Actually you need a special device for this polishing job, it is an old heavy thing, but again, no idea what it is called in English, only in Czech.


----------



## chris (Mar 2, 2015)

Glazing is the term you are looking for. It was done by holding the print against a very smooth heated metal sheet. Alternatively you could squeegee the wet pint to a sheet of glass, with the emulsion side against the glass, and wait for it to dry and (hopefully) pop off. Which ever way it was done the print had to be wet.


----------



## ryunin (Mar 2, 2015)

Chris, thank you very much, and yes, the print has to be wet, I was wrong. BTW isn't it popular any more with photographers who make their own prints and if not, why?


----------



## Derrel (Mar 2, 2015)

What you want is a ferrotyping sheet or "ferrotyping tin", the heavy, polished metal sheet.


----------



## vintagesnaps (Mar 2, 2015)

Ferrotyping doesn't seem to be used a lot as far as I know. I have some ferrotype plates that I've been using for my lumen prints (made using vintage expired B&W photo paper to do sun prints). I'm using RC paper and have not tried it with fiber paper.

After I run the lumen prints thru some diluted fixer (it's diluted due to the age of the paper) I squeegee the prints face down on the plate and let them air dry - til they pop off. I'm using small paper (5x7 or smaller), from what I understand it can be tricky to get a smooth finish especially with larger prints (I've had trouble sometimes even w/ small paper). To me it's rather experimental but I do get a nice shiny glossy finish.

I found out from an experienced photographer (who has done lab work etc. and participates in the FPP podcast) to add a little glycerin to the fixer. I found out the hard way to not accidently drop more than a couple of drops into a small tray of fixer or it ruins the print (turns it into a small oil slick! and removes some of the image). I've saved some prints that didn't turn out well to use to experiment with the amount and dilution of fixer and glycerin so I don't ruin a good print.

I first picked up some ferrotype plates at a camera swap just to use as a flat surface to squeegee and air dry prints (in the usual way, face side up). You want plates that are smooth and not too scratched. The ones I've found in good condition came in the original paper packaging and were probably stored that way. There used to be polish for the plates but I don't think it's made anymore, I just store mine carefully.

You could ask Leslie on the FPP Flickr group discussion page for more info.
Film Photography Project An Internet Radio Show On-Line Resource for Film Shooters Worldwide


----------



## Derrel (Mar 2, 2015)

A wonderful polish for ferrotyping sheets (as well as fine metal surfaces in silverplate, copper, or brass) is called *Simichrome* *Polish*. It is made in Germany and I use it a lot to polish metal surfaces without leaving any scratches.

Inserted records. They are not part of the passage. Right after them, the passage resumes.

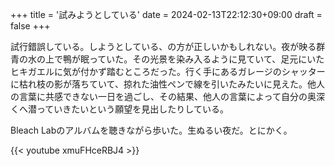+++
title = '試みようとしている'
date = 2024-02-13T22:12:30+09:00
draft = false
+++

試行錯誤している。しようとしている、の方が正しいかもしれない。夜が映る群青の水の上で鴨が眠っていた。その光景を染み入るように見ていて、足元にいたヒキガエルに気が付かず踏むところだった。行く手にあるガレージのシャッターに枯れ枝の影が落ちていて、掠れた油性ペンで線を引いたみたいに見えた。他人の言葉に共感できない一日を過ごし、その結果、他人の言葉によって自分の奥深くへ潜っていきたいという願望を見出したりしている。

Bleach Labのアルバムを聴きながら歩いた。生ぬるい夜だ。とにかく。

{{< youtube xmuFHceRBJ4 >}}
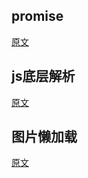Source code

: ## promise
[原文](./promise_async_await/promise.md)

## js底层解析
[原文](./js底层解析/README.md)

## 图片懒加载
[原文](./lazyload/readme.md)
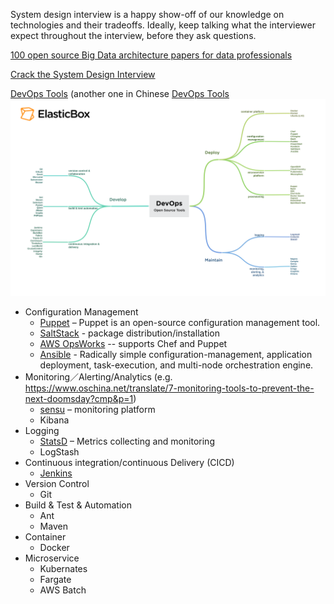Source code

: System design interview is a happy show-off of our knowledge on technologies and their tradeoffs. Ideally, keep talking what the interviewer expect throughout the interview, before they ask questions.


[100 open source Big Data architecture papers for data professionals](https://www.linkedin.com/pulse/100-open-source-big-data-architecture-papers-anil-madan)


[Crack the System Design Interview](https://tianpan.co/notes/2016-02-13-crack-the-system-design-interview)



[DevOps Tools](https://www.ctl.io/developers/blog/post/60-best-open-source-tools-to-do-devops/) (another one in Chinese [DevOps Tools](https://www.gaott.top/toolkit/)
![Image](https://github.com/Henry-Cheng/CodingPractice/raw/master/SystemDesign/Images/Cloud-Application-Manager-DevOps_Open_Source_Tools.png)
- Configuration Management
  - [Puppet](https://puppet.com/) – Puppet is an open-source configuration management tool.
  - [SaltStack](https://www.vmware.com/support/acquisitions/saltstack.html) - package distribution/installation
  - [AWS OpsWorks](https://aws.amazon.com/opsworks/) -- supports Chef and Puppet
  - [Ansible](https://www.ansible.com/) - Radically simple configuration-management, application deployment, task-execution, and multi-node orchestration engine.
- Monitoring／Alerting/Analytics (e.g. https://www.oschina.net/translate/7-monitoring-tools-to-prevent-the-next-doomsday?cmp&p=1)
  - [sensu](http://sensu.io/) – monitoring platform 
  - Kibana
- Logging
  - [StatsD](https://github.com/statsd/statsd) – Metrics collecting and monitoring
  - LogStash
- Continuous integration/continuous Delivery (CICD)
  - [Jenkins](https://www.jenkins.io/)
- Version Control
  - Git
- Build & Test & Automation
  - Ant
  - Maven
- Container
  - Docker
- Microservice
  - Kubernates
  - Fargate
  - AWS Batch



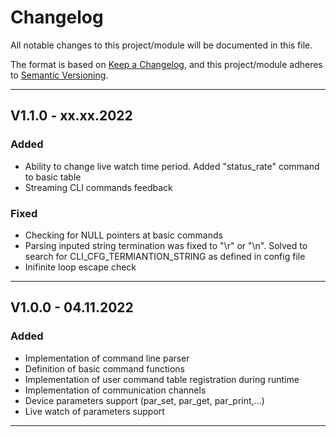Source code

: # Changelog
All notable changes to this project/module will be documented in this file.

The format is based on [Keep a Changelog](https://keepachangelog.com/en/1.0.0/),
and this project/module adheres to [Semantic Versioning](https://semver.org/spec/v2.0.0.html).

---
## V1.1.0 - xx.xx.2022

### Added
 - Ability to change live watch time period. Added "status_rate" command to basic table
 - Streaming CLI commands feedback

### Fixed
 - Checking for NULL pointers at basic commands
 - Parsing inputed string termination was fixed to "\r" or "\n". Solved to search for CLI_CFG_TERMIANTION_STRING as defined in config file
 - Inifinite loop escape check

---
## V1.0.0 - 04.11.2022

### Added
 - Implementation of command line parser
 - Definition of basic command functions
 - Implementation of user command table registration during runtime
 - Implementation of communication channels
 - Device parameters support (par_set, par_get, par_print,...)
 - Live watch of parameters support
---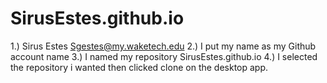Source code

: # SirusEstes.github.io
1.) Sirus Estes Sgestes@my.waketech.edu
2.) I put my name as my Github account name
3.) I named my repository SirusEstes.github.io
4.) I selected the repository i wanted then clicked clone on the desktop app.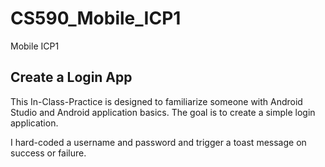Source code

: # CS590_Mobile_ICP1
Mobile ICP1

## Create a Login App
This In-Class-Practice is designed to familiarize someone with Android Studio and Android application basics.
The goal is to create a simple login application.

I hard-coded a username and password and trigger a toast message on success or failure.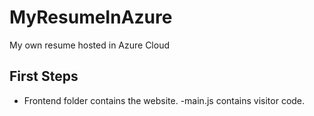 # MyResumeInAzure
My own resume hosted in Azure Cloud

## First Steps

- Frontend folder contains the website.
-main.js contains visitor code.
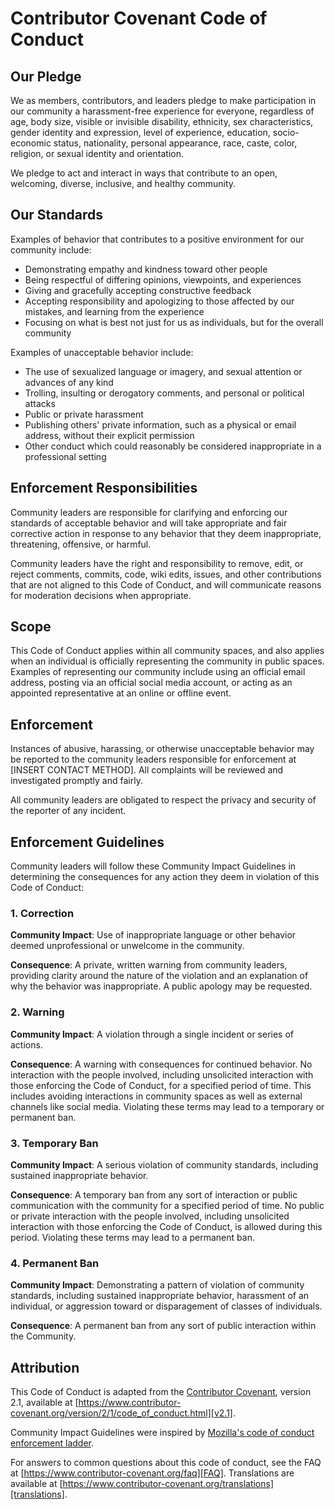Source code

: # Contributor Covenant Code of Conduct
 
## Our Pledge
 
We as members, contributors, and leaders pledge to make participation in our
community a harassment-free experience for everyone, regardless of age, body
size, visible or invisible disability, ethnicity, sex characteristics, gender
identity and expression, level of experience, education, socio-economic status,
nationality, personal appearance, race, caste, color, religion, or sexual
identity and orientation.
 
We pledge to act and interact in ways that contribute to an open, welcoming,
diverse, inclusive, and healthy community.
 
## Our Standards
 
Examples of behavior that contributes to a positive environment for our
community include:
 
* Demonstrating empathy and kindness toward other people
* Being respectful of differing opinions, viewpoints, and experiences
* Giving and gracefully accepting constructive feedback
* Accepting responsibility and apologizing to those affected by our mistakes,
 and learning from the experience
* Focusing on what is best not just for us as individuals, but for the overall
 community
 
Examples of unacceptable behavior include:
 
* The use of sexualized language or imagery, and sexual attention or advances of
 any kind
* Trolling, insulting or derogatory comments, and personal or political attacks
* Public or private harassment
* Publishing others' private information, such as a physical or email address,
 without their explicit permission
* Other conduct which could reasonably be considered inappropriate in a
 professional setting
 
## Enforcement Responsibilities
 
Community leaders are responsible for clarifying and enforcing our standards of
acceptable behavior and will take appropriate and fair corrective action in
response to any behavior that they deem inappropriate, threatening, offensive,
or harmful.
 
Community leaders have the right and responsibility to remove, edit, or reject
comments, commits, code, wiki edits, issues, and other contributions that are
not aligned to this Code of Conduct, and will communicate reasons for moderation
decisions when appropriate.
 
## Scope
 
This Code of Conduct applies within all community spaces, and also applies when
an individual is officially representing the community in public spaces.
Examples of representing our community include using an official email address,
posting via an official social media account, or acting as an appointed
representative at an online or offline event.
 
## Enforcement
 
Instances of abusive, harassing, or otherwise unacceptable behavior may be
reported to the community leaders responsible for enforcement at
[INSERT CONTACT METHOD].
All complaints will be reviewed and investigated promptly and fairly.
 
All community leaders are obligated to respect the privacy and security of the
reporter of any incident.
 
## Enforcement Guidelines
 
Community leaders will follow these Community Impact Guidelines in determining
the consequences for any action they deem in violation of this Code of Conduct:
 
### 1. Correction
 
**Community Impact**: Use of inappropriate language or other behavior deemed
unprofessional or unwelcome in the community.
 
**Consequence**: A private, written warning from community leaders, providing
clarity around the nature of the violation and an explanation of why the
behavior was inappropriate. A public apology may be requested.
 
### 2. Warning
 
**Community Impact**: A violation through a single incident or series of
actions.
 
**Consequence**: A warning with consequences for continued behavior. No
interaction with the people involved, including unsolicited interaction with
those enforcing the Code of Conduct, for a specified period of time. This
includes avoiding interactions in community spaces as well as external channels
like social media. Violating these terms may lead to a temporary or permanent
ban.
 
### 3. Temporary Ban
 
**Community Impact**: A serious violation of community standards, including
sustained inappropriate behavior.
 
**Consequence**: A temporary ban from any sort of interaction or public
communication with the community for a specified period of time. No public or
private interaction with the people involved, including unsolicited interaction
with those enforcing the Code of Conduct, is allowed during this period.
Violating these terms may lead to a permanent ban.
 
### 4. Permanent Ban
 
**Community Impact**: Demonstrating a pattern of violation of community
standards, including sustained inappropriate behavior, harassment of an
individual, or aggression toward or disparagement of classes of individuals.
 
**Consequence**: A permanent ban from any sort of public interaction within the
Community.
 
## Attribution
 
This Code of Conduct is adapted from the [Contributor Covenant][homepage],
version 2.1, available at
[https://www.contributor-covenant.org/version/2/1/code_of_conduct.html][v2.1].
 
Community Impact Guidelines were inspired by
[Mozilla's code of conduct enforcement ladder][Mozilla CoC].
 
For answers to common questions about this code of conduct, see the FAQ at
[https://www.contributor-covenant.org/faq][FAQ]. Translations are available at
[https://www.contributor-covenant.org/translations][translations].
 
[homepage]: https://www.contributor-covenant.org
[v2.1]: https://www.contributor-covenant.org/version/2/1/code_of_conduct.html
[Mozilla CoC]: https://github.com/mozilla/diversity
[FAQ]: https://www.contributor-covenant.org/faq
[translations]: https://www.contributor-covenant.org/translations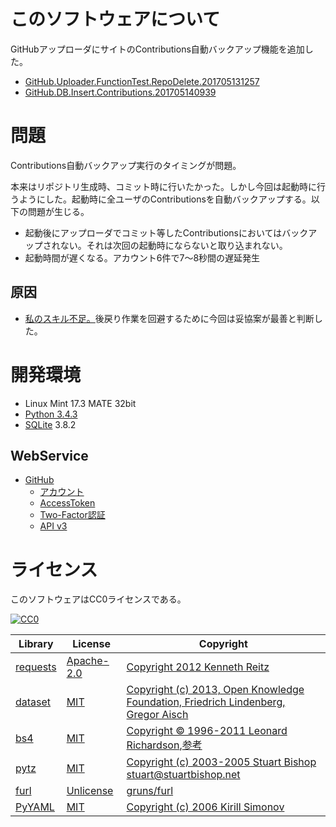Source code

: ﻿# このソフトウェアについて

GitHubアップローダにサイトのContributions自動バックアップ機能を追加した。

* [GitHub.Uploader.FunctionTest.RepoDelete.201705131257](https://github.com/ytyaru/GitHub.Uploader.FunctionTest.RepoDelete.201705131257)
* [GitHub.DB.Insert.Contributions.201705140939](https://github.com/ytyaru/GitHub.DB.Insert.Contributions.201705140939)

# 問題

Contributions自動バックアップ実行のタイミングが問題。

本来はリポジトリ生成時、コミット時に行いたかった。しかし今回は起動時に行うようにした。起動時に全ユーザのContributionsを自動バックアップする。以下の問題が生じる。

* 起動後にアップローダでコミット等したContributionsにおいてはバックアップされない。それは次回の起動時にならないと取り込まれない。
* 起動時間が遅くなる。アカウント6件で7〜8秒間の遅延発生

## 原因

* [私のスキル不足。](http://ytyaru.hatenablog.com/entry/2018/03/05/000000)後戻り作業を回避するために今回は妥協案が最善と判断した。

# 開発環境

* Linux Mint 17.3 MATE 32bit
* [Python 3.4.3](https://www.python.org/downloads/release/python-343/)
* [SQLite](https://www.sqlite.org/) 3.8.2

## WebService

* [GitHub](https://github.com/)
    * [アカウント](https://github.com/join?source=header-home)
    * [AccessToken](https://github.com/settings/tokens)
    * [Two-Factor認証](https://github.com/settings/two_factor_authentication/intro)
    * [API v3](https://developer.github.com/v3/)

# ライセンス

このソフトウェアはCC0ライセンスである。

[![CC0](http://i.creativecommons.org/p/zero/1.0/88x31.png "CC0")](http://creativecommons.org/publicdomain/zero/1.0/deed.ja)

Library|License|Copyright
-------|-------|---------
[requests](http://requests-docs-ja.readthedocs.io/en/latest/)|[Apache-2.0](https://opensource.org/licenses/Apache-2.0)|[Copyright 2012 Kenneth Reitz](http://requests-docs-ja.readthedocs.io/en/latest/user/intro/#requests)
[dataset](https://dataset.readthedocs.io/en/latest/)|[MIT](https://opensource.org/licenses/MIT)|[Copyright (c) 2013, Open Knowledge Foundation, Friedrich Lindenberg, Gregor Aisch](https://github.com/pudo/dataset/blob/master/LICENSE.txt)
[bs4](https://www.crummy.com/software/BeautifulSoup/bs4/doc/)|[MIT](https://opensource.org/licenses/MIT)|[Copyright © 1996-2011 Leonard Richardson](https://pypi.python.org/pypi/beautifulsoup4),[参考](http://tdoc.info/beautifulsoup/)
[pytz](https://github.com/newvem/pytz)|[MIT](https://opensource.org/licenses/MIT)|[Copyright (c) 2003-2005 Stuart Bishop <stuart@stuartbishop.net>](https://github.com/newvem/pytz/blob/master/LICENSE.txt)
[furl](https://github.com/gruns/furl)|[Unlicense](http://unlicense.org/)|[gruns/furl](https://github.com/gruns/furl/blob/master/LICENSE.md)
[PyYAML](https://github.com/yaml/pyyaml)|[MIT](https://opensource.org/licenses/MIT)|[Copyright (c) 2006 Kirill Simonov](https://github.com/yaml/pyyaml/blob/master/LICENSE)

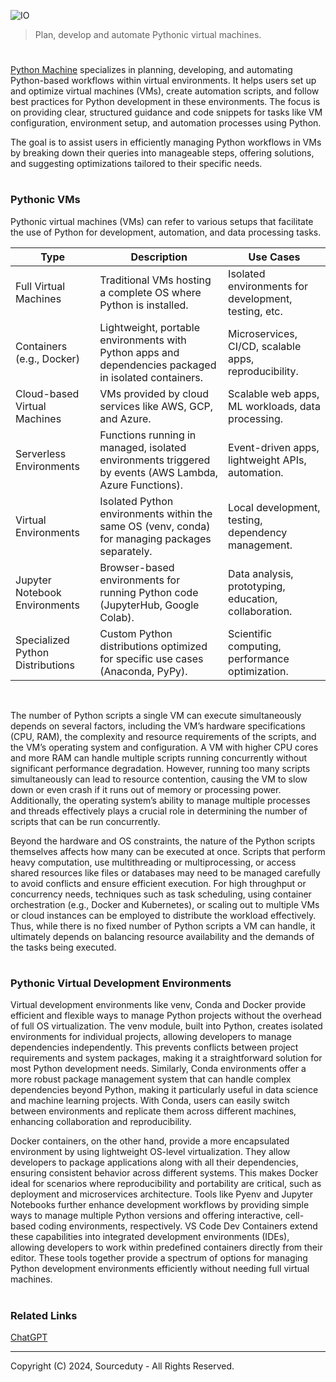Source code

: ![IO](https://github.com/user-attachments/assets/a3c9ea10-763f-4559-a888-282f31ec6ad5)

> Plan, develop and automate Pythonic virtual machines.

#

[Python Machine](https://chatgpt.com/g/g-0KR2vkaU9-python-machine) specializes in planning, developing, and automating Python-based workflows within virtual environments. It helps users set up and optimize virtual machines (VMs), create automation scripts, and follow best practices for Python development in these environments. The focus is on providing clear, structured guidance and code snippets for tasks like VM configuration, environment setup, and automation processes using Python.

The goal is to assist users in efficiently managing Python workflows in VMs by breaking down their queries into manageable steps, offering solutions, and suggesting optimizations tailored to their specific needs.

#
### Pythonic VMs

Pythonic virtual machines (VMs) can refer to various setups that facilitate the use of Python for development, automation, and data processing tasks.

| Type                         | Description                                                                                          | Use Cases                                             |
|------------------------------|------------------------------------------------------------------------------------------------------|-------------------------------------------------------|
| Full Virtual Machines        | Traditional VMs hosting a complete OS where Python is installed.                                     | Isolated environments for development, testing, etc.  |
| Containers (e.g., Docker)    | Lightweight, portable environments with Python apps and dependencies packaged in isolated containers. | Microservices, CI/CD, scalable apps, reproducibility. |
| Cloud-based Virtual Machines | VMs provided by cloud services like AWS, GCP, and Azure.                                             | Scalable web apps, ML workloads, data processing.     |
| Serverless Environments      | Functions running in managed, isolated environments triggered by events (AWS Lambda, Azure Functions).| Event-driven apps, lightweight APIs, automation.      |
| Virtual Environments         | Isolated Python environments within the same OS (venv, conda) for managing packages separately.      | Local development, testing, dependency management.    |
| Jupyter Notebook Environments| Browser-based environments for running Python code (JupyterHub, Google Colab).                       | Data analysis, prototyping, education, collaboration. |
| Specialized Python Distributions | Custom Python distributions optimized for specific use cases (Anaconda, PyPy).                 | Scientific computing, performance optimization.       |

<br>

The number of Python scripts a single VM can execute simultaneously depends on several factors, including the VM’s hardware specifications (CPU, RAM), the complexity and resource requirements of the scripts, and the VM’s operating system and configuration. A VM with higher CPU cores and more RAM can handle multiple scripts running concurrently without significant performance degradation. However, running too many scripts simultaneously can lead to resource contention, causing the VM to slow down or even crash if it runs out of memory or processing power. Additionally, the operating system’s ability to manage multiple processes and threads effectively plays a crucial role in determining the number of scripts that can be run concurrently.

Beyond the hardware and OS constraints, the nature of the Python scripts themselves affects how many can be executed at once. Scripts that perform heavy computation, use multithreading or multiprocessing, or access shared resources like files or databases may need to be managed carefully to avoid conflicts and ensure efficient execution. For high throughput or concurrency needs, techniques such as task scheduling, using container orchestration (e.g., Docker and Kubernetes), or scaling out to multiple VMs or cloud instances can be employed to distribute the workload effectively. Thus, while there is no fixed number of Python scripts a VM can handle, it ultimately depends on balancing resource availability and the demands of the tasks being executed.

#
### Pythonic Virtual Development Environments

Virtual development environments like venv, Conda and Docker provide efficient and flexible ways to manage Python projects without the overhead of full OS virtualization. The venv module, built into Python, creates isolated environments for individual projects, allowing developers to manage dependencies independently. This prevents conflicts between project requirements and system packages, making it a straightforward solution for most Python development needs. Similarly, Conda environments offer a more robust package management system that can handle complex dependencies beyond Python, making it particularly useful in data science and machine learning projects. With Conda, users can easily switch between environments and replicate them across different machines, enhancing collaboration and reproducibility.

Docker containers, on the other hand, provide a more encapsulated environment by using lightweight OS-level virtualization. They allow developers to package applications along with all their dependencies, ensuring consistent behavior across different systems. This makes Docker ideal for scenarios where reproducibility and portability are critical, such as deployment and microservices architecture. Tools like Pyenv and Jupyter Notebooks further enhance development workflows by providing simple ways to manage multiple Python versions and offering interactive, cell-based coding environments, respectively. VS Code Dev Containers extend these capabilities into integrated development environments (IDEs), allowing developers to work within predefined containers directly from their editor. These tools together provide a spectrum of options for managing Python development environments efficiently without needing full virtual machines.

#
### Related Links

[ChatGPT](https://github.com/sourceduty/ChatGPT)

***
Copyright (C) 2024, Sourceduty - All Rights Reserved.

Simichrome polish is hands-down the best metal polish I have ever used. It is very gentle.

Amazon.com simichrome polishing paste


----------



## otherprof (Mar 2, 2015)

ryunin said:


> How do you call the process when you decide to polish the final BW print on a fiber paper, after it has dried out? I cannot find that expression anywhere, and it is quite common, as far as I know,   in my country to polish the dry print to give it some gloss or something, but often it is left as it is without polishing.
> 
> Thank you for help.


I remember having an electric print dryer, with highly polished metal surfaces that I think was designed to add the gloss as well as dry the prints. It was about 24" by 28", I think, and two sided. The prints were held against the metal surfaces by stretching and locking canvas sheets across them.  Does anyone else remember these? I didn't have much of a darkroom but I think it was one of my basic purchases. Maybe there are some online listed as print dryers.


----------



## vintagesnaps (Mar 2, 2015)

I've seen a print dryer like you're describing Otherprof, I had been using a shared darkroom at a local university but I don't remember ever seeing anyone use it.

Thanks Derrel I think I'll try that. With the one tray that's scratched I just work around the scratches, which I can manage using the smallest paper, but polishing it might help!


----------



## Dave442 (Mar 5, 2015)

I had one of those print dryers, used it for drying fiber papers. It worked to give a flat print, but I do not remember ever polishing a final print. Sounds interesting.


----------